• PRODUCTS
  • SUPPORT
  • DOCS
  • PARTNERS
  • COMPANY
  • QUOTE
  • ACCOUNT
  • STORE
QUOTE

Documentation

Support Forums
What can we help you with?
Topics

Hubs

A Hub in Data Vault is the representation of a Core Business Concept. These are the main 'things' that are important to an organisation. In the Data Vault model, the Hub serves as integration point when merging together disparate data sets.

Core Business Concepts are related to other ones through Natural Business Relationships (Links) and are described using Context (Satellites) entities.

Any Hub entity in Data Vault can therefore have multiple active relationships to other entities through Links.

Each Hub maintains a distinct list of Integration Keys that represent unique instances of the identified concept.

A Business Focused Approach for Data Integration

To be able to integrate data across systems and versions, the actual business terms used should be identified and used where possible to name Hubs and the corresponding Integration Key column.

In BimlFlex, this is supported through the Business Modeling feature. Business Modeling supports an interactive workshop-style modeling of the involved processes and terminology, so that the right business terms can be defined.

The resulting Business Entities can be mapped to Data Vault Hubs in the Object Editor or the Data Vault Accelerator.

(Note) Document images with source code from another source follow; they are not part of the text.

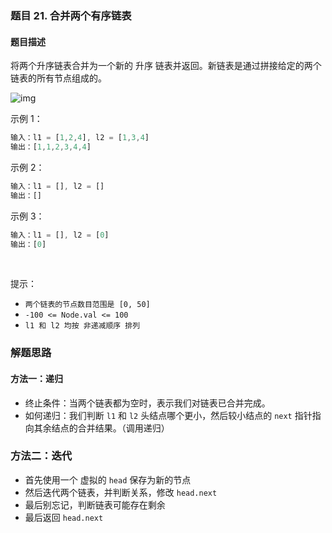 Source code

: ### 题目 21. 合并两个有序链表
#### 题目描述
将两个升序链表合并为一个新的 升序 链表并返回。新链表是通过拼接给定的两个链表的所有节点组成的。 

![img](21.jpg)

示例 1：


```js
输入：l1 = [1,2,4], l2 = [1,3,4]
输出：[1,1,2,3,4,4]
```
示例 2：

```js
输入：l1 = [], l2 = []
输出：[]
```
示例 3：

```js
输入：l1 = [], l2 = [0]
输出：[0]
```
 

提示：

- `两个链表的节点数目范围是 [0, 50]`
- `-100 <= Node.val <= 100`
- `l1 和 l2 均按 非递减顺序 排列`

### 解题思路
#### 方法一：递归
- 终止条件：当两个链表都为空时，表示我们对链表已合并完成。
- 如何递归：我们判断 `l1` 和 `l2` 头结点哪个更小，然后较小结点的 `next` 指针指向其余结点的合并结果。（调用递归）

### 方法二：迭代
- 首先使用一个 虚拟的 `head` 保存为新的节点
- 然后迭代两个链表，并判断关系，修改 `head.next`
- 最后别忘记，判断链表可能存在剩余
- 最后返回 `head.next`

The Hub should accommodate all incoming data without judging, therefore it is recommended to use the most forgiving data type available.

For the Integration Key, it is recommended to use a wide Unicode (nvarchar) datatype. This accommodates data coming from many sources. This configuration allows data to be integrated that might not adhere to the earlier assumed datatype of the Integration Key.

Important

Hubs are the core building block of the Data Vault and should reflect the Core Business Concept (CBC). The implementation team is recommended to identify and map Hubs to the Business Model as a priority.

Implementation of the Hub Concept in BimlFlex

The Hub contains the distinct set of Integration Keys from the source data set. It is an insert-only table. Any effectiveness or descriptive attributes are tracked in attached Satellites.

A Hub is defined in the metadata editor as a collection of source-to-target mappings at column level from one or more data sources to the target Hub Object.

There are two ways to define a Hub in BimlFlex:

  1. Accelerating a Hub
  2. Manually defining a Hub

Accelerating a Hub Object

The easiest and quickest way to define a new Hub is to define one based on source metadata using the Data Vault Accelerator.

This way, the target Hub Object and source-to-target mappings that facilitate the loading process are added automatically. If required, this can be updated by modifying Accelerator settings or manually updating the Hub Object.

For more information, please refer to the Accelerator documentation.

Hub Naming Convention

The name of the Hub, and how this will be derived in the Accelerator, is managed through a number of Settings:

  • The Append Hub setting in the Data Vault Naming setting category contains the label which will be added to a new Hub Object, for example 'HUB'
  • Whether the above label will be added as a Prefix or Suffix is managed in the Suffix or Prefix Object setting which is found in the Naming setting category

Varigence recommends to use HUB, or just H as the convention to name the Hub in the Append Hub setting. The value HUB is the default.

The Hub name will be derived from the Business Entity or Business Name of the source object. If both the Business Entity and Business Name are set then the Business Entity value will take precedence.

Otherwise, the Object Name from the source object will be used to name the target Hub.

Inferred Hubs

In cases where the source object directly maps to a Link, or when additional Integration Keys are defined, the Accelerator will display a placeholder Hub.

Note

There isn't an Object Type to define a Stub Hub. It is just a Hub.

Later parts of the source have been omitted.